Planers usually encounter snipes when the board’s trailing end is elevated once it enters the cutting area. The snipe’s length normally corresponds to the specific distance in between the cutter head and the feed rollers. In cases when the board is not supported, this can tilt beneath the rollers. There are different ways for you to stop or avoid this problem. You may run the wood strips along the sides of the planed board or size the wood pieces long and take out or cut off the snipe.
Things You’ll Need
Side strips for work piece
Work piece (wooden board for cutting)
Check the side strips that you are using and make sure that they are at least an inch wide, with the same thickness as your work piece. Get the distance in between the cutterhead of the planer and any of its drive rollers to get the strips’ minimum length. Use your measuring tape to get these dimensions.
Add an inch to the distance of the cutterhead and the drive roller and multiply this number by 2. Add the product to your work piece’s length.
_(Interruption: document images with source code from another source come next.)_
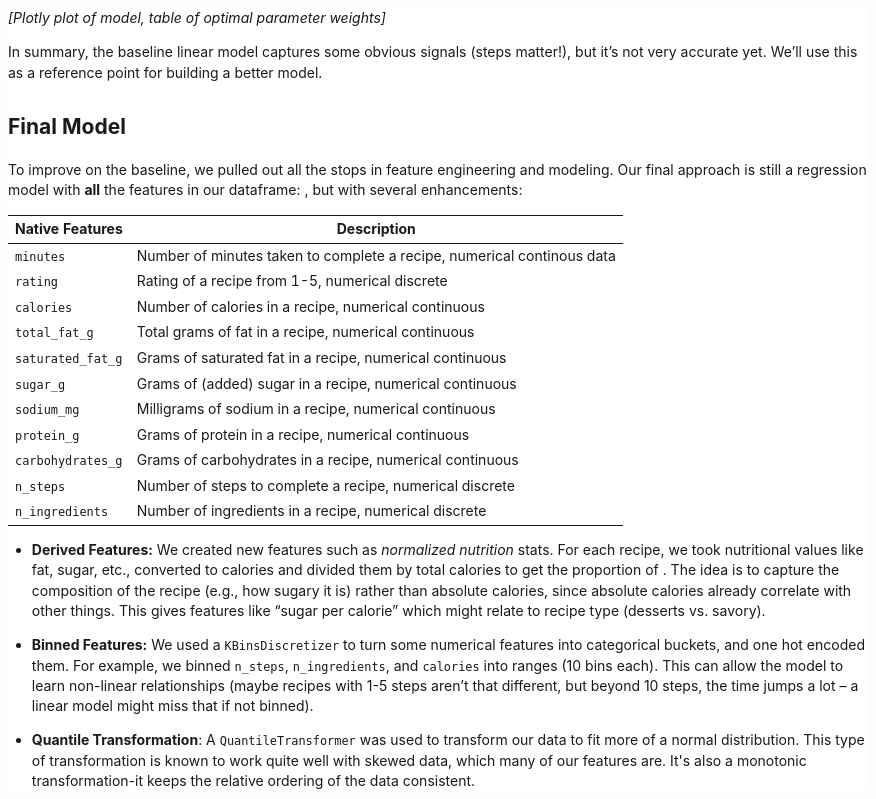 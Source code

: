 
<iframe
 src="assets/min_vs_step_cal.html"
 width="800"
 height="600"
 frameborder="0"
 ></iframe>

*[Plotly plot of model, table of optimal parameter weights]*  

In summary, the baseline linear model captures some obvious signals (steps matter!), but it’s not very accurate yet. We’ll use this as a reference point for building a better model.  

## Final Model  
To improve on the baseline, we pulled out all the stops in feature engineering and modeling. Our final approach is still a regression model with **all** the features in our dataframe: , but with several enhancements:  

| Native Features  | Description                                                                                  |
|------------------|----------------------------------------------------------------------------------------------|
|  `minutes`       | Number of minutes taken to complete a recipe, numerical continous data                       |
| `rating`         | Rating of a recipe from 1-5, numerical discrete                                              |
| `calories`       | Number of calories in a recipe, numerical continuous                                         |
| `total_fat_g`    | Total grams of fat in a recipe, numerical continuous                                         |
| `saturated_fat_g`| Grams of saturated fat in a recipe, numerical continuous                                     |
| `sugar_g`        | Grams of (added) sugar in a recipe, numerical continuous                                     |
| `sodium_mg`      | Milligrams of sodium in a recipe, numerical continuous                                       |
| `protein_g`      | Grams of protein in a recipe, numerical continuous                                           |
| `carbohydrates_g`| Grams of carbohydrates in a recipe, numerical continuous                                     |
|   `n_steps`      | Number of steps to complete a recipe, numerical discrete                                     |
| `n_ingredients`  | Number of ingredients in a recipe, numerical discrete                                        |

- **Derived Features:** We created new features such as *normalized nutrition* stats. For each recipe, we took nutritional values like fat, sugar, etc., converted to calories and divided them by total calories to get the proportion of . The idea is to capture the composition of the recipe (e.g., how sugary it is) rather than absolute calories, since absolute calories already correlate with other things. This gives features like “sugar per calorie” which might relate to recipe type (desserts vs. savory).  

- **Binned Features:** We used a `KBinsDiscretizer` to turn some numerical features into categorical buckets, and one hot encoded them. For example, we binned `n_steps`, `n_ingredients`, and `calories` into ranges (10 bins each). This can allow the model to learn non-linear relationships (maybe recipes with 1-5 steps aren’t that different, but beyond 10 steps, the time jumps a lot – a linear model might miss that if not binned).  

- **Quantile Transformation**: A `QuantileTransformer` was used to transform our data to fit more of a normal distribution. This type of transformation is known to work quite well with skewed data, which many of our features are. It's also a monotonic transformation-it keeps the relative ordering of the data consistent. 
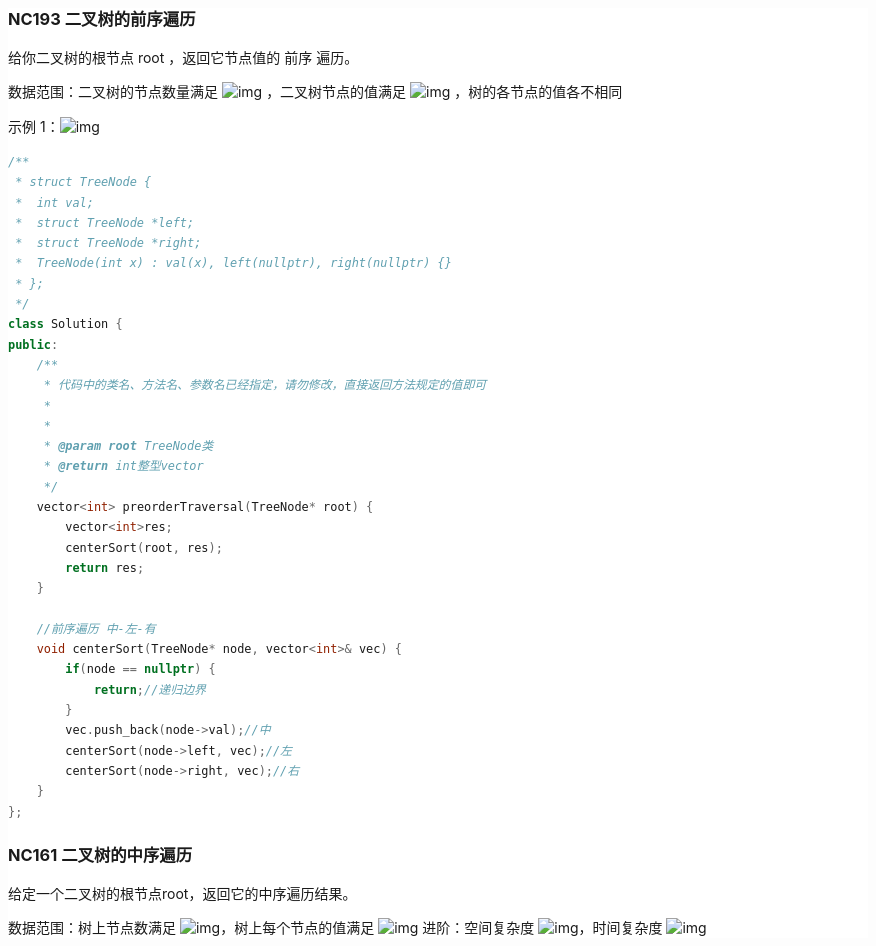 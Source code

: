 ### NC193  二叉树的前序遍历

给你二叉树的根节点 root ，返回它节点值的 前序 遍历。

数据范围：二叉树的节点数量满足 ![img](https://www.nowcoder.com/equation?tex=0%20%5Cle%20n%20%5Cle%20100%20%20%5C) ，二叉树节点的值满足 ![img](https://www.nowcoder.com/equation?tex=1%20%5Cle%20val%20%5Cle%20100%20%5C) ，树的各节点的值各不相同

示例 1：![img](https://uploadfiles.nowcoder.com/images/20211111/392807_1636599059575/FE67E09E9BA5661A7AB9DF9638FB1FAC)

```cpp
/**
 * struct TreeNode {
 *	int val;
 *	struct TreeNode *left;
 *	struct TreeNode *right;
 *	TreeNode(int x) : val(x), left(nullptr), right(nullptr) {}
 * };
 */
class Solution {
public:
    /**
     * 代码中的类名、方法名、参数名已经指定，请勿修改，直接返回方法规定的值即可
     *
     * 
     * @param root TreeNode类 
     * @return int整型vector
     */
    vector<int> preorderTraversal(TreeNode* root) {
        vector<int>res;
        centerSort(root, res);
        return res;
    }
    
    //前序遍历 中-左-有    
    void centerSort(TreeNode* node, vector<int>& vec) {
        if(node == nullptr) {
            return;//递归边界
        }
        vec.push_back(node->val);//中
        centerSort(node->left, vec);//左
        centerSort(node->right, vec);//右
    }
};
```



### NC161 二叉树的中序遍历

给定一个二叉树的根节点root，返回它的中序遍历结果。

数据范围：树上节点数满足 ![img](https://www.nowcoder.com/equation?tex=0%20%5Cle%20n%20%5Cle%201000)，树上每个节点的值满足 ![img](https://www.nowcoder.com/equation?tex=0%20%5Cle%20val%20%5Cle%201000)
进阶：空间复杂度 ![img](https://www.nowcoder.com/equation?tex=O(n))，时间复杂度 ![img](https://www.nowcoder.com/equation?tex=O(n))
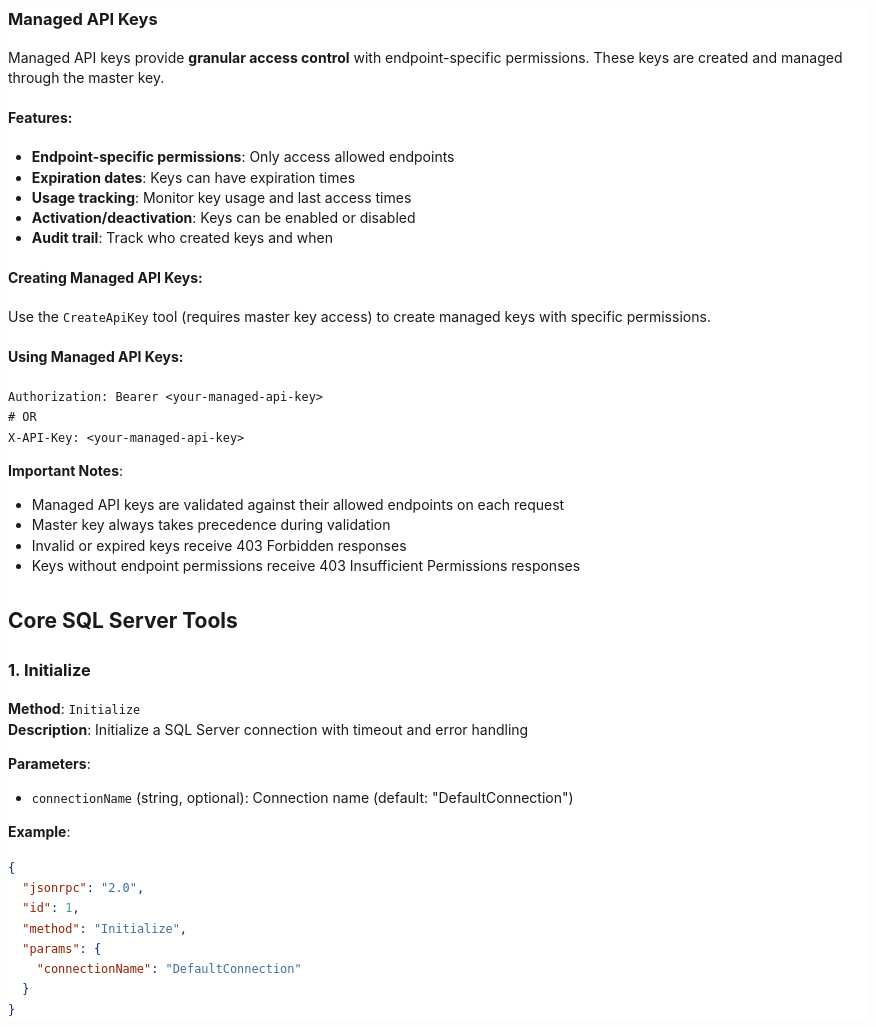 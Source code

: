 ### Managed API Keys

Managed API keys provide **granular access control** with endpoint-specific permissions. These keys are created and managed through the master key.

#### Features:

- **Endpoint-specific permissions**: Only access allowed endpoints
- **Expiration dates**: Keys can have expiration times
- **Usage tracking**: Monitor key usage and last access times
- **Activation/deactivation**: Keys can be enabled or disabled
- **Audit trail**: Track who created keys and when

#### Creating Managed API Keys:

Use the `CreateApiKey` tool (requires master key access) to create managed keys with specific permissions.

#### Using Managed API Keys:

```http
Authorization: Bearer <your-managed-api-key>
# OR
X-API-Key: <your-managed-api-key>
```

**Important Notes**:

- Managed API keys are validated against their allowed endpoints on each request
- Master key always takes precedence during validation
- Invalid or expired keys receive 403 Forbidden responses
- Keys without endpoint permissions receive 403 Insufficient Permissions responses

## Core SQL Server Tools

### 1. Initialize

**Method**: `Initialize`  
**Description**: Initialize a SQL Server connection with timeout and error handling

**Parameters**:

- `connectionName` (string, optional): Connection name (default: "DefaultConnection")

**Example**:

```json
{
  "jsonrpc": "2.0",
  "id": 1,
  "method": "Initialize",
  "params": {
    "connectionName": "DefaultConnection"
  }
}
```

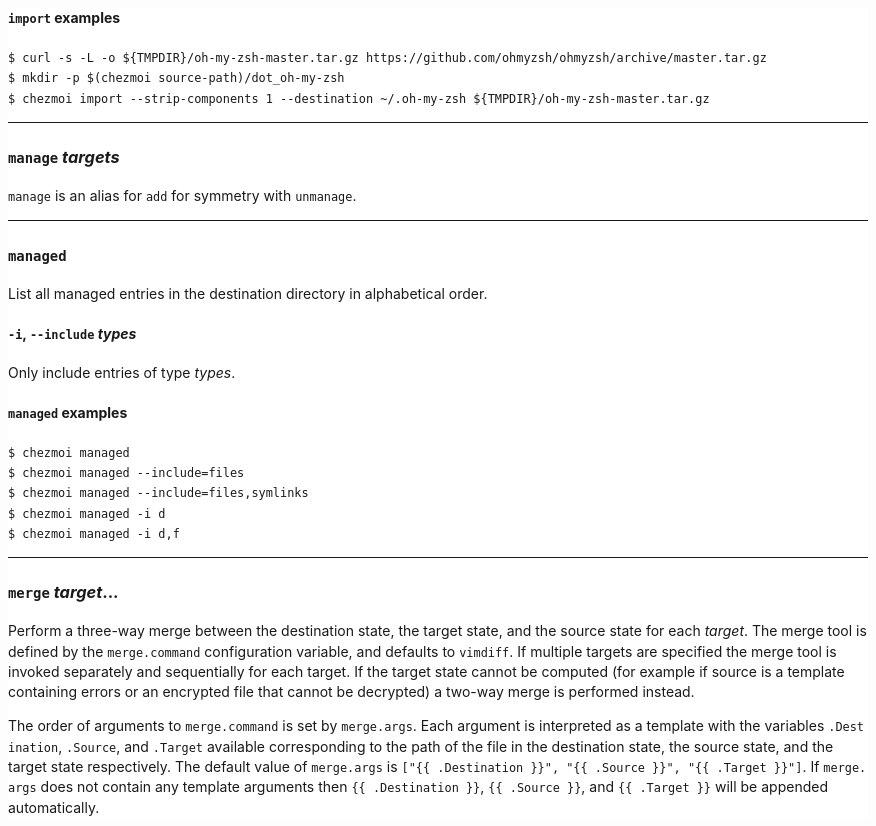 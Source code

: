 #### `import` examples

```console
$ curl -s -L -o ${TMPDIR}/oh-my-zsh-master.tar.gz https://github.com/ohmyzsh/ohmyzsh/archive/master.tar.gz
$ mkdir -p $(chezmoi source-path)/dot_oh-my-zsh
$ chezmoi import --strip-components 1 --destination ~/.oh-my-zsh ${TMPDIR}/oh-my-zsh-master.tar.gz
```

---

### `manage` *targets*

`manage` is an alias for `add` for symmetry with `unmanage`.

---

### `managed`

List all managed entries in the destination directory in alphabetical order.

#### `-i`, `--include` *types*

Only include entries of type *types*.

#### `managed` examples

```console
$ chezmoi managed
$ chezmoi managed --include=files
$ chezmoi managed --include=files,symlinks
$ chezmoi managed -i d
$ chezmoi managed -i d,f
```

---

### `merge` *target*...

Perform a three-way merge between the destination state, the target state, and
the source state for each *target*. The merge tool is defined by the
`merge.command` configuration variable, and defaults to `vimdiff`. If multiple
targets are specified the merge tool is invoked separately and sequentially for
each target. If the target state cannot be computed (for example if source is a
template containing errors or an encrypted file that cannot be decrypted) a
two-way merge is performed instead.

The order of arguments to `merge.command` is set by `merge.args`. Each argument
is interpreted as a template with the variables `.Destination`, `.Source`, and
`.Target` available corresponding to the path of the file in the destination
state, the source state, and the target state respectively. The default value of
`merge.args` is `["{{ .Destination }}", "{{ .Source }}", "{{ .Target }}"]`. If
`merge.args` does not contain any template arguments then `{{ .Destination }}`,
`{{ .Source }}`, and `{{ .Target }}` will be appended automatically.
Cut the side strips according to the measurements that you got and attach these at the sides of your work piece, making sure they are centered and secured with wood glue. In the process of planning the strips, the strips will reach your cutterhead first and sustain possible causes of snipe. These strips are held flat under your outfeed roller at the same time the work pieces reach the knives. This will help eliminate any unsupported lift that leads to lead-end snipes. Once the board exits the cutter, the tail of the strips is secured by its infeed rollers, preventing the back part of your work piece from tipping up your cutterhead.